**Provided records**

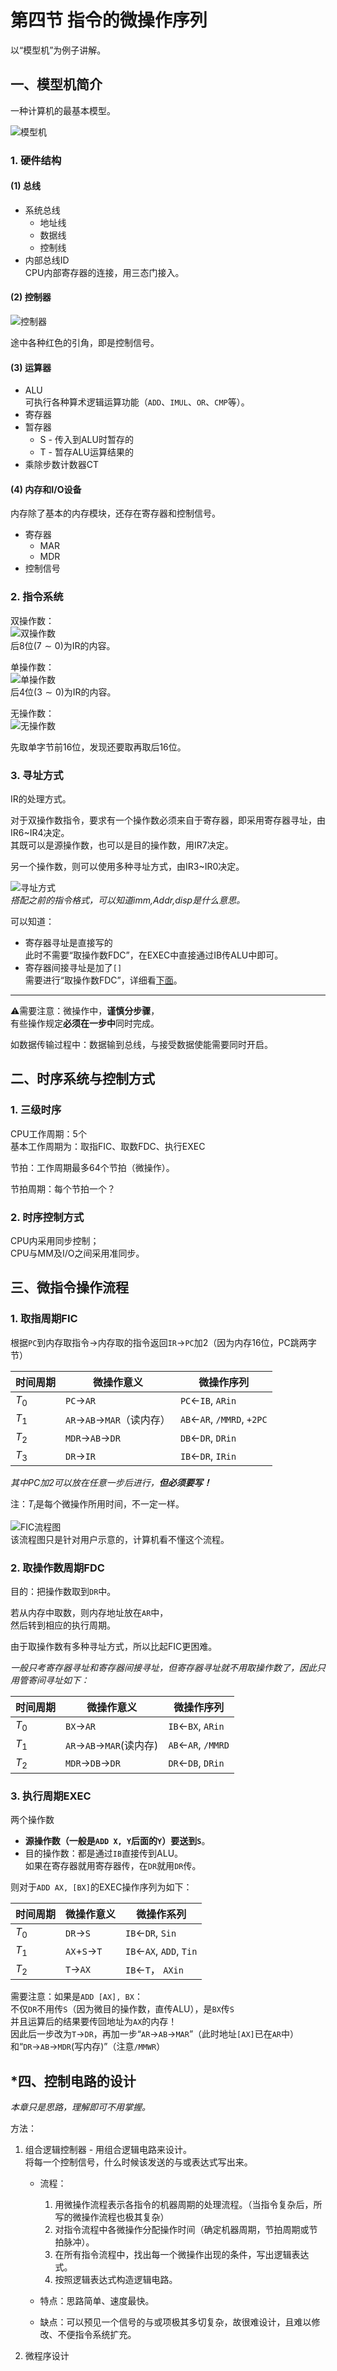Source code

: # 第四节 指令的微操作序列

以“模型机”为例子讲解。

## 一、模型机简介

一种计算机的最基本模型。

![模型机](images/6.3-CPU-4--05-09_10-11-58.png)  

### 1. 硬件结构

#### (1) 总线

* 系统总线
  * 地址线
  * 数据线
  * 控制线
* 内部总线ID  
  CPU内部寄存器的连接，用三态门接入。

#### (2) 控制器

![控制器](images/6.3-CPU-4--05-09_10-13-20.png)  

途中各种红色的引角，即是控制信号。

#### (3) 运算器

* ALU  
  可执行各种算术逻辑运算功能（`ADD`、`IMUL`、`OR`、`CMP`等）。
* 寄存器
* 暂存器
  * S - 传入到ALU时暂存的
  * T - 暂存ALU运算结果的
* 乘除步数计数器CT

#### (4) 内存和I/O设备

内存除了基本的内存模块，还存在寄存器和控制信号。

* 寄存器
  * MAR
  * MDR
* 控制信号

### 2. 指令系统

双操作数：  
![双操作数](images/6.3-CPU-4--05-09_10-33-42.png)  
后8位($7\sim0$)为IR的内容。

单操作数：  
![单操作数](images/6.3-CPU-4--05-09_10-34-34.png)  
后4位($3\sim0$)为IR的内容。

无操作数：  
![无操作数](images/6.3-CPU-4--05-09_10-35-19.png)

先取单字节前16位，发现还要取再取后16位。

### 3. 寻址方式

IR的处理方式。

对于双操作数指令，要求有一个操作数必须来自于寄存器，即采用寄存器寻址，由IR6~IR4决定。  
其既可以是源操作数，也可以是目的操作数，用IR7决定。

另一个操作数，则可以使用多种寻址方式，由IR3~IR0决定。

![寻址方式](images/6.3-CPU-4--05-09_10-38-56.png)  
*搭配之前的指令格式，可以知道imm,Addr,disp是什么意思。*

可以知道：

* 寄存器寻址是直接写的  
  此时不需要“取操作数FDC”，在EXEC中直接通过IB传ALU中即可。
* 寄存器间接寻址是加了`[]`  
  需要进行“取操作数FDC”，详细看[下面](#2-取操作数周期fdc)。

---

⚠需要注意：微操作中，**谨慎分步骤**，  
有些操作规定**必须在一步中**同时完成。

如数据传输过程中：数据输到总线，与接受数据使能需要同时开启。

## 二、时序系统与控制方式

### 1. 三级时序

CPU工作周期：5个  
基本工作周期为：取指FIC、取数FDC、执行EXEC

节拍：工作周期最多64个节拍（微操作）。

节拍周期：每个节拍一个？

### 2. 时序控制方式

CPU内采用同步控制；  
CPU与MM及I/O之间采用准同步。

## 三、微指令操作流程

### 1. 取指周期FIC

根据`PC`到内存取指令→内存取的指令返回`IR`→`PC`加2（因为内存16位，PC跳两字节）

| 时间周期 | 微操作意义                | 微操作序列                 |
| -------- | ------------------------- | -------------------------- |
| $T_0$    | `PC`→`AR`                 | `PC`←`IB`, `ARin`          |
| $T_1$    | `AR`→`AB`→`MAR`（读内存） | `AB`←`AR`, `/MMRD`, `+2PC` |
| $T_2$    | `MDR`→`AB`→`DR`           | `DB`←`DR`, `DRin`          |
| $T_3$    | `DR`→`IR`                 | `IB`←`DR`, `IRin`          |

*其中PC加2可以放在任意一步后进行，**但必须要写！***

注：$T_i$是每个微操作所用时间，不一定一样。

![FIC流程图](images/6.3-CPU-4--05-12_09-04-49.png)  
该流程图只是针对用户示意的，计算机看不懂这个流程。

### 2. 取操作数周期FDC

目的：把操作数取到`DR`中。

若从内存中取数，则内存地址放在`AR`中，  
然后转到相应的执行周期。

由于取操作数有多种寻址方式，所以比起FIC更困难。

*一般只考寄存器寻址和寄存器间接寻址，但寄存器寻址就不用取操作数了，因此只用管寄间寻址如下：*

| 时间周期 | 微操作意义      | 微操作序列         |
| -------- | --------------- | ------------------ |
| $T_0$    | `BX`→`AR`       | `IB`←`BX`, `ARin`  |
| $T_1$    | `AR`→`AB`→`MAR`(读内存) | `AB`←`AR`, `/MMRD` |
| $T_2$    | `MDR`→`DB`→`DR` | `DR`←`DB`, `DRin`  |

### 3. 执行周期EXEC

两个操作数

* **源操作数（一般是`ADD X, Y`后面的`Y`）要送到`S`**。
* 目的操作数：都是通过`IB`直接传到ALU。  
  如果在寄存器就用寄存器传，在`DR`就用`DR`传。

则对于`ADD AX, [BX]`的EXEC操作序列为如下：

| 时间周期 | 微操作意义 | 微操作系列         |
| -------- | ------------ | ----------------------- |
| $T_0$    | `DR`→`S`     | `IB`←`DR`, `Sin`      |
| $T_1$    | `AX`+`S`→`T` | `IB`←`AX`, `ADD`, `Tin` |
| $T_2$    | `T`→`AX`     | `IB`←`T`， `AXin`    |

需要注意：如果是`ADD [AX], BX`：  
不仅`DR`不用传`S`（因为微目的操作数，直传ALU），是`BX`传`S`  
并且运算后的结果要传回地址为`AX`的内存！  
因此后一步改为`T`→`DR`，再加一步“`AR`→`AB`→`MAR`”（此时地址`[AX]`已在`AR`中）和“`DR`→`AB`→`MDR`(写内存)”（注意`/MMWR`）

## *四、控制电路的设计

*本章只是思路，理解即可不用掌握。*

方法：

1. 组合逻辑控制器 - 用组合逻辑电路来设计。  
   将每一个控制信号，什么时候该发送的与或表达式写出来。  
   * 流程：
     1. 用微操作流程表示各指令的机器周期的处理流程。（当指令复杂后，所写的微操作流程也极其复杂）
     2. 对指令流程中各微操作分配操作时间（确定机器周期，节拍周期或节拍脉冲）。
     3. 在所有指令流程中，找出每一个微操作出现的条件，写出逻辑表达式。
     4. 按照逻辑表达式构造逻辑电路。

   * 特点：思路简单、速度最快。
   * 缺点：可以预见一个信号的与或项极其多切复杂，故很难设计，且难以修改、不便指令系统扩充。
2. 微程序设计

---

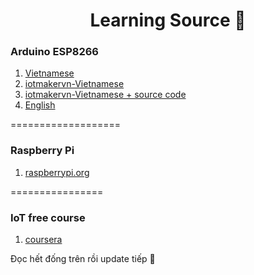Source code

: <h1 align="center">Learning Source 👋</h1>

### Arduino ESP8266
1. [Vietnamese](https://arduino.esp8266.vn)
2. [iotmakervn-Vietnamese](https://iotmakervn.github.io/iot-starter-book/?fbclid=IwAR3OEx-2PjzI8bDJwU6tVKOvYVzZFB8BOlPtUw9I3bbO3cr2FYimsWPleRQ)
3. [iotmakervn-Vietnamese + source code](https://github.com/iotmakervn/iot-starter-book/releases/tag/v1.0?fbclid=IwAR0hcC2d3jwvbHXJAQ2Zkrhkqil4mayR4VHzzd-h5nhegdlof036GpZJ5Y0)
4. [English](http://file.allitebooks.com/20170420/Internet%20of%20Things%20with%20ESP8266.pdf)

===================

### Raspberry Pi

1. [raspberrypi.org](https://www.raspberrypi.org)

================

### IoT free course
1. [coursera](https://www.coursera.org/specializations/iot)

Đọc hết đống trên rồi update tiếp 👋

...

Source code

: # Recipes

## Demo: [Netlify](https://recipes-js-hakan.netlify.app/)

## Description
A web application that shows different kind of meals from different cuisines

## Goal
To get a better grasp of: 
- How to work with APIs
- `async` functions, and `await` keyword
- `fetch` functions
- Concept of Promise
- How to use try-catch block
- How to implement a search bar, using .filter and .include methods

**What you should do**
Count how many lines of the listing include "iotmakervn". Nothing but the number is wanted.

**Exercise response**
2